Los soldados españoles trasladaron a Bashir a la base militar de Bagram, y allí fue intervenido quirúrgicamente. Cuando Trillo lo vio, no dudó en llevárselo consigo a España. El niño necesitaba quimioterapia tras la operación, y eso no era posible en Bagram. Bashir llegó a España el 5 de marzo en el mismo vuelo militar que Trillo, fue tratado en el hospital Niño Jesús de Madrid, se curó completamente del cáncer, estudió hasta segundo de ESO y vivió en España durante cinco años, aunque cada seis meses viajaba a Afganistán para visitar a su familia, aprovechando los vuelos militares de los relevos españoles.
Conocí a Bashir en Afganistán en el año 2011. Ya no era el niño deforme al que daba miedo mirar, sino un joven guapetón, de diecinueve años, que trabajaba como conductor para el entonces agregado de Defensa español en Kabul, el coronel Luis Herruzo. El muchacho mostraba adoración por Herruzo, y se le ponían los ojos vidriosos cuando hablaba de España y de Nader Mehrpuya, el intérprete iraní que había trabajado para el ejército español y que le ayudó durante todo el tiempo que estuvo en Madrid. Primero haciéndole compañía noche y día mientras estuvo ingresado en el hospital, después siendo su tutor y, a partir de 2004, cuando José Luis Rodríguez Zapatero llegó a la Moncloa, alojándolo en su propia casa, ya que Bashir dejó de recibir ayudas del gobierno. El niño regresó a Afganistán en 2007. Engañado, asegura.

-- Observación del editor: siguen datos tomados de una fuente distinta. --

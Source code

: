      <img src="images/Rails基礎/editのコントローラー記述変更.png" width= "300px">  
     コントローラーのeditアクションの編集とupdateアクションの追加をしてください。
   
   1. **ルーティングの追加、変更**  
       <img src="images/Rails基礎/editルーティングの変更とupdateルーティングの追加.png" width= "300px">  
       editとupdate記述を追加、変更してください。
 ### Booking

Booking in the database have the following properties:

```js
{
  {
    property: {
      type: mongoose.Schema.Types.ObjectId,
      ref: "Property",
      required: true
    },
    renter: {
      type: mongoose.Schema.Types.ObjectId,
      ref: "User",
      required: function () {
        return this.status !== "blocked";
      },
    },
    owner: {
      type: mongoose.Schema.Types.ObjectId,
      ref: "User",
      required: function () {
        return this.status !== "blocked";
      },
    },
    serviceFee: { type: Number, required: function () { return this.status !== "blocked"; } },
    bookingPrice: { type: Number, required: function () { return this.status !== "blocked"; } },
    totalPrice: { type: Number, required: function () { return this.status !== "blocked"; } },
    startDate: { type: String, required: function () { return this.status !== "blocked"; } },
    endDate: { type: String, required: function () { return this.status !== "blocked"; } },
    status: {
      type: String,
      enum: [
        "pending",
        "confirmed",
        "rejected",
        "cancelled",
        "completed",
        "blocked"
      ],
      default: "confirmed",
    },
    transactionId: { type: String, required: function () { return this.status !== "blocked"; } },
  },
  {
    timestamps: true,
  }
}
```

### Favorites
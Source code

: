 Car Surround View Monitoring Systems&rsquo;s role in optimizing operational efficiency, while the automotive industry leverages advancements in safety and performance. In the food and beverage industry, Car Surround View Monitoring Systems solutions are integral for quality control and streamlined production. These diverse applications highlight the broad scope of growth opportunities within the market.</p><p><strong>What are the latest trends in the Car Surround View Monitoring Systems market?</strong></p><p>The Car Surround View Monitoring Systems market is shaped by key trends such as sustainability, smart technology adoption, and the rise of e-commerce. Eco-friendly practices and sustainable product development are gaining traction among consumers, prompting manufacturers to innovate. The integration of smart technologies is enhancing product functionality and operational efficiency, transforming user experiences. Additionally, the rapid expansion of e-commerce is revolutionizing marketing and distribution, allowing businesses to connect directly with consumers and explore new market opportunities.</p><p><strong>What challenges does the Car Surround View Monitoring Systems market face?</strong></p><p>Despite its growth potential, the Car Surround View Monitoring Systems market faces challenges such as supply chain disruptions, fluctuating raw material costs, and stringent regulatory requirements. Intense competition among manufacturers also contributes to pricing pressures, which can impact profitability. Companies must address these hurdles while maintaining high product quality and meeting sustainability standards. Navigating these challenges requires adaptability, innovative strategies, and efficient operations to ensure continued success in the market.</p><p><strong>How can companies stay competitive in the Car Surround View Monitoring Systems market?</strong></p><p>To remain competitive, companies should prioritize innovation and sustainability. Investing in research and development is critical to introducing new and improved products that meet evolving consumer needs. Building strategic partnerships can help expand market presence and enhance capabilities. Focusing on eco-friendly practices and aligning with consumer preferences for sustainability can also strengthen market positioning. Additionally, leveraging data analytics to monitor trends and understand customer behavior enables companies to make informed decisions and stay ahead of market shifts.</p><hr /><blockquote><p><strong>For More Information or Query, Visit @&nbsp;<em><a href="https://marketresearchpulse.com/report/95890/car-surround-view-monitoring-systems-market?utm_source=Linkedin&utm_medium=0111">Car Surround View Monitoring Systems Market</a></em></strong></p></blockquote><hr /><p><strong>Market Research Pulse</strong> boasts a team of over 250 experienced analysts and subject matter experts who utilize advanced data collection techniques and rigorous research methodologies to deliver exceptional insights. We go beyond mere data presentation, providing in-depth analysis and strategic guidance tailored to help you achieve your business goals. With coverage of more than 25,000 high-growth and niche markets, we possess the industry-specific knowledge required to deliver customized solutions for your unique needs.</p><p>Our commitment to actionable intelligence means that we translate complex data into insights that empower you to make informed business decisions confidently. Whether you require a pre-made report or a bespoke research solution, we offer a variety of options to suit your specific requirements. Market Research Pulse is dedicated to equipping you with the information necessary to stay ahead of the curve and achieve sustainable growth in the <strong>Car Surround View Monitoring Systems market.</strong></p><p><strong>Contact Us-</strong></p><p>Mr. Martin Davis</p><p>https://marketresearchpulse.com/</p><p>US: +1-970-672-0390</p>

“Viajé en un vuelo militar, como siempre lo había hecho para ir a visitar a mi familia, y me llevé una mochila pequeña, con un par de pantalones y una camisa, porque pensaba que al cabo de dos semanas regresaría de nuevo a Madrid”, recordaba. Pero no fue así. Ya no volvería más a España.
Bashir se quedó en su pueblo natal, Morat Khoyá, y allí se las tuvo que apañar como pudo. Por una parte, adaptándose de nuevo a las condiciones de vida afganas; el agua le producía diarreas, y allí no había electricidad ni otras comodidades occidentales. Y, por otra, espabilándose para ganarse la vida; inicialmente abrió una modesta tienda de ropa. Tres años más tarde, el coronel Herruzo le ofreció el trabajo de conductor, y para él eso fue como un nuevo regalo caído del cielo.
“Me habría gustado que me lo hubieran explicado todo mejor. Al menos, si hubiera sabido que no regresaría más a España, me habría despedido de los amigos y me habría llevado lo que tenía allí: mi radiocasete, mis libros de texto…”, se lamentaba.
Bashir sirvió al PP para mostrar la cara humanitaria de la intervención española en Afganistán. El PSOE lo devolvería a su país, pero continuaría asegurando que lo que las tropas españolas iban a hacer en Afganistán era básicamente ofrecer ayuda humanitaria. (…)
Mònica Bernabé (Barcelona 1972) trabaja en Afganistán como periodista freelance para el diario El Mundo. La primera vez que viajó a este país asiático fue en el año 2000, durante el dominio talibán. A su regresó fundó la Asociación por los Derechos Humanos en Afganistán (ASDHA), que ella preside. Desde 2006 vive en Afganistán. En 2010 fue galardonada con el premio Julio Anguita Parrado de periodismo internacional.
Este texto es un fragmento de un capítulo del libro Afganistán. Crónica de una ficción, de Mònica Bernabé, que la editorial Debate publica esta semana.